ACTIVITY:
Throughout the entries below, report every line where "title" is found.

SOURCE MATERIAL:
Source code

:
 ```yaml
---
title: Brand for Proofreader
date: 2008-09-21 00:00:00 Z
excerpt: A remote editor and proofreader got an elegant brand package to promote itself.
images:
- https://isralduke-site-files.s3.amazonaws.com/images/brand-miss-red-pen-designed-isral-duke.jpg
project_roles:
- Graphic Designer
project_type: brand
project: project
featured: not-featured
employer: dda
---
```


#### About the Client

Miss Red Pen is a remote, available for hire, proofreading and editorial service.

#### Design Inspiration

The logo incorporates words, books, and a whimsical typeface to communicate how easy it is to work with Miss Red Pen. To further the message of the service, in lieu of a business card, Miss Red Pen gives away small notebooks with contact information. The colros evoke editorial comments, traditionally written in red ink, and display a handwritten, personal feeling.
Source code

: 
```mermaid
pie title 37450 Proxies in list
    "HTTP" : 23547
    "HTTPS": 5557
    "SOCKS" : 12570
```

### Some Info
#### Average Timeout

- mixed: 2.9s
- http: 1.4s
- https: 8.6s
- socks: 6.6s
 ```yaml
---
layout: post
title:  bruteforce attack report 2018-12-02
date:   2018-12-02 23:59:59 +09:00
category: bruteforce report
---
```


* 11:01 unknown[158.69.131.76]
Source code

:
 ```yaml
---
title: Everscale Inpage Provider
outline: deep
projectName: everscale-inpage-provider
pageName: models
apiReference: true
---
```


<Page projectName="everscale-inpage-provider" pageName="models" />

EXERCISE ANSWER:
title: Brand for Proofreader
pie title 37450 Proxies in list
title:  bruteforce attack report 2018-12-02
title: Everscale Inpage Provider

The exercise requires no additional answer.